Saturday, April 16, 2011

Thin Crust Cheese Pizza

There are some times in life where you just need a crusty, cheesy pizza. I've been having those moments recently, and now I'm armed with a phenomenal crust and sauce recipe that comes together in minutes.
The recipe for the dough and sauce is originally from Cooks Illustrated, but I found it on Annie's Eats.

The best way to make the dough is in a food processor. But, I don't have a processor large enough. So, I worked quickly in my mixer and handled the dough as little as possible. The recipe itself really requires a minimum of effort. Throw a few ingredients into your food processor (or mixer), combine, let it sit, knead for a minute and stow in the fridge. Doesn't really get much simpler than that (unless you're making No Knead bread, which no one can top it's simplicity). The dough recipe makes enough for two 8-slice pizzas. Freeze half after letting set in the fridge for 24-72 hours.
To yield the perfectly crispy crust, you MUST bake this on a pizza stone. Pretty inexpensive investment ($20) that's totally worth it.

The sauce can be made in a blender, and makes enough for 3-4 pizzas, depending on how saucy you like yours. And the vinegar adds a nice flavor to the sauce. Don't skip that.

Here's the recipe as it appears on Annie's Eats

For the crust:
  • 3 cups (16½ oz.) bread flour
  • 2 tsp. sugar
  • 1/2 tsp. instant yeast
  • 1 1/3 cups ice water
  • 1 tbsp. vegetable oil
  • 1½ tsp. salt
For the sauce:
  • 1 (28 oz.) can whole peeled tomatoes, drained
  • 1 tbsp. extra-virgin olive oil
  • 1 tsp. red wine vinegar
  • 2 cloves garlic, minced or pressed
  • 1 tsp. salt
  • 1 tsp. oregano
  • ¼ tsp. ground black pepper
For topping:
  • Olive oil, for brushing
  • ½ cup (1 oz.) finely grated Parmesan cheese
  • 2 cups (8 oz.) shredded whole-milk mozzarella
  1. To make the dough, combine the flour, sugar, and yeast in the bowl of a food processor* fitted with the metal blade. Pulse just to combine. With the machine running, add the ice water through the feed tube and process just until the dough is combined and all dry ingredients are incorporated, about 10 seconds.

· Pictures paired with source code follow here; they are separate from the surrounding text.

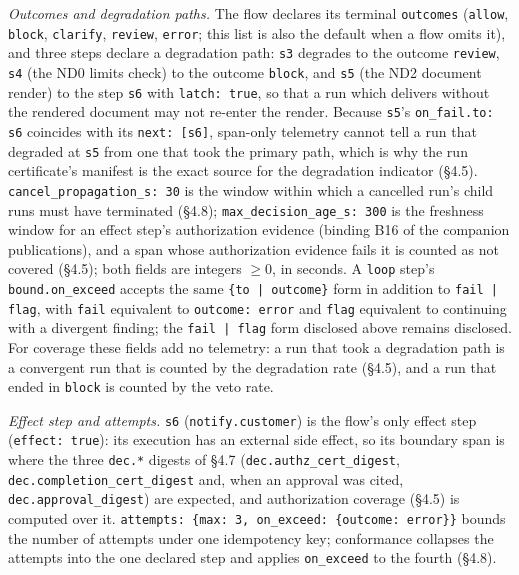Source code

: \documentclass[11pt]{article}
\newcommand{\code}[1]{\texttt{#1}}
\begin{document}
\emph{Outcomes and degradation paths.} The flow declares its terminal \code{outcomes} (\code{allow}, \code{block}, \code{clarify}, \code{review}, \code{error}; this list is also the default when a flow omits it), and three steps declare a degradation path: \code{s3} degrades to the outcome \code{review}, \code{s4} (the ND0 limits check) to the outcome \code{block}, and \code{s5} (the ND2 document render) to the step \code{s6} with \code{latch: true}, so that a run which delivers without the rendered document may not re-enter the render. Because \code{s5}'s \code{on\_fail.to: s6} coincides with its \code{next: [s6]}, span-only telemetry cannot tell a run that degraded at \code{s5} from one that took the primary path, which is why the run certificate's manifest is the exact source for the degradation indicator (\S4.5). \code{cancel\_propagation\_s: 30} is the window within which a cancelled run's child runs must have terminated (\S4.8); \code{max\_decision\_age\_s: 300} is the freshness window for an effect step's authorization evidence (binding B16 of the companion publications), and a span whose authorization evidence fails it is counted as not covered (\S4.5); both fields are integers \(\geq 0\), in seconds. A \code{loop} step's \code{bound.on\_exceed} accepts the same \code{\{to | outcome\}} form in addition to \code{fail | flag}, with \code{fail} equivalent to \code{outcome: error} and \code{flag} equivalent to continuing with a divergent finding; the \code{fail | flag} form disclosed above remains disclosed. For coverage these fields add no telemetry: a run that took a degradation path is a convergent run that is counted by the degradation rate (\S4.5), and a run that ended in \code{block} is counted by the veto rate.

\begin{sloppypar}
\emph{Effect step and attempts.} \code{s6} (\code{notify.customer}) is the flow's only effect step (\code{effect: true}): its execution has an external side effect, so its boundary span is where the three \code{dec.*} digests of \S4.7 (\code{dec.authz\_cert\_digest}, \code{dec.completion\_cert\_digest} and, when an approval was cited, \code{dec.approval\_digest}) are expected, and authorization coverage (\S4.5) is computed over it. \code{attempts: \{max: 3, on\_exceed: \{outcome: error\}\}} bounds the number of attempts under one idempotency key; conformance collapses the attempts into the one declared step and applies \code{on\_exceed} to the fourth (\S4.8).
\end{sloppypar}
\end{document}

Let dough rest for 10 minutes.
  2. Add the oil and salt to the dough. Process until the dough forms a smooth, tacky ball that clears the sides of the bowl, about 30-60 seconds. Remove the dough from the bowl, knead briefly on a lightly oiled work surface, about 1 minute. Transfer to a lightly oiled bowl, cover with plastic wrap and refrigerate for at least 24 hours and up to 3 days. (After the period of refrigeration, the dough can be wrapped tightly in plastic wrap and frozen for later use.)
  3. To make the sauce, combine all ingredients in a food processor. Blend until smooth, about 30 seconds. Transfer to a bowl or container and refrigerate until ready to use.
  4. One hour before baking the pizza, adjust an oven rack to the second highest position and place a baking stone on the rack to preheat. Preheat the oven to 500˚ F. Remove the pizza dough from the refrigerator and divide in half. (If you plan to freeze a portion of the dough, this is the time to wrap in plastic, place in a freezer bag and freeze for later use.) Form each half into a ball and place on a lightly oiled baking sheet. Spray the dough balls lightly with cookies spray. Cover loosely with plastic wrap and let sit at room temperature for 1 hour.
  5. To assemble the pizza, transfer a dough ball to a well floured work surface. Flatten into an 8-inch disk, leaving a slightly thicker edge around the rim. Using your hands, gently stretch the dough to a 12-inch circle. (If you're having trouble getting the dough to stretch, let it set for a few minutes.) Transfer the dough to a well floured pizza peel (you can use cornmeal in place of the flour) and stretch to a 13-inch circle. Lightly brush the thicker edge of the disk with olive oil. Spread ½ cup of the pizza sauce over the dough. Sprinkle evenly with the grated Parmesan and the shredded mozzarella. Carefully transfer the pizza to the preheated baking stone. Bake until the cheese is bubbling and slightly browned, 10-12 minutes. Let cool about 5 minutes before slicing and serving.
*This dough can also be made in a stand mixer or by hand. Keep in mind, the idea is to avoid warming the dough, so a food processor or mixer is optimal.